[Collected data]

□ □ □

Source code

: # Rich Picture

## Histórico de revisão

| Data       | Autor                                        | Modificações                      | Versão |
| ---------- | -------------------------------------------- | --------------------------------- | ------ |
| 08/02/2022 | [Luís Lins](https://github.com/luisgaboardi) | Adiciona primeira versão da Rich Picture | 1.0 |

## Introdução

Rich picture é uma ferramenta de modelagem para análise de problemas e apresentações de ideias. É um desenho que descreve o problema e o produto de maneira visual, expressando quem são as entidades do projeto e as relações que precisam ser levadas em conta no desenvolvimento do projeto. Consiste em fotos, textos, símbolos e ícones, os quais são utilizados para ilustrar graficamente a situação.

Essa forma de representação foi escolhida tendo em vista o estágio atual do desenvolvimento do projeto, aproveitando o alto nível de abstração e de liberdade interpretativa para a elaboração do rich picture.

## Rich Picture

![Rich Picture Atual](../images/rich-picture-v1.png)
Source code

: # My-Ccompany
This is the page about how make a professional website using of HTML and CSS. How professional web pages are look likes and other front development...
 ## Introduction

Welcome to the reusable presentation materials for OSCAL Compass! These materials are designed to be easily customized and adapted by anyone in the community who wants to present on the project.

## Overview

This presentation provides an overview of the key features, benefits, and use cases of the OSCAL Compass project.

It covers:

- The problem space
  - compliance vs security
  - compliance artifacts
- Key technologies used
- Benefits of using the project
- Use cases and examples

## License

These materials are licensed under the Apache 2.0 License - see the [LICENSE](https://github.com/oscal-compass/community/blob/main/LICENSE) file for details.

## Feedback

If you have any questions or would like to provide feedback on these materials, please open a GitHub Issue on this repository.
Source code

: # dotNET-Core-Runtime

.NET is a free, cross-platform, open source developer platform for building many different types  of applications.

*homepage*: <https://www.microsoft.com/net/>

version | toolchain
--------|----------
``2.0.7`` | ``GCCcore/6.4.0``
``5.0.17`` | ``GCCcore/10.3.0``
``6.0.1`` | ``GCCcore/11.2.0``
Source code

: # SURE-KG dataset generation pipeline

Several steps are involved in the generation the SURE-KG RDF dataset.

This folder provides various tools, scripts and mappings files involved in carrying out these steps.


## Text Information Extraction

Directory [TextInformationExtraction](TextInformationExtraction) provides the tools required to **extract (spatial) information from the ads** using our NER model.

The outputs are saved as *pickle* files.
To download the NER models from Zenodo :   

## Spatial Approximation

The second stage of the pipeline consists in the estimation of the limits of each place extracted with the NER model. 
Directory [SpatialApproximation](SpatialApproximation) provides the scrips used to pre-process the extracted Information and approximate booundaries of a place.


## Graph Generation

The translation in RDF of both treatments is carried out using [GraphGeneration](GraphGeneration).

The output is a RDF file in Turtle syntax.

□ □ □

→ **Exercise instructions**:
Using the data above, repeat exactly the lines that begin at the line with "If you have" and end at the line with "This folder provides", both ends included.

→ **Problem solution**:
If you have any questions or would like to provide feedback on these materials, please open a GitHub Issue on this repository.
Source code

: # dotNET-Core-Runtime

.NET is a free, cross-platform, open source developer platform for building many different types  of applications.

*homepage*: <https://www.microsoft.com/net/>

version | toolchain
--------|----------
``2.0.7`` | ``GCCcore/6.4.0``
``5.0.17`` | ``GCCcore/10.3.0``
``6.0.1`` | ``GCCcore/11.2.0``
Source code

: # SURE-KG dataset generation pipeline

Several steps are involved in the generation the SURE-KG RDF dataset.

This folder provides various tools, scripts and mappings files involved in carrying out these steps.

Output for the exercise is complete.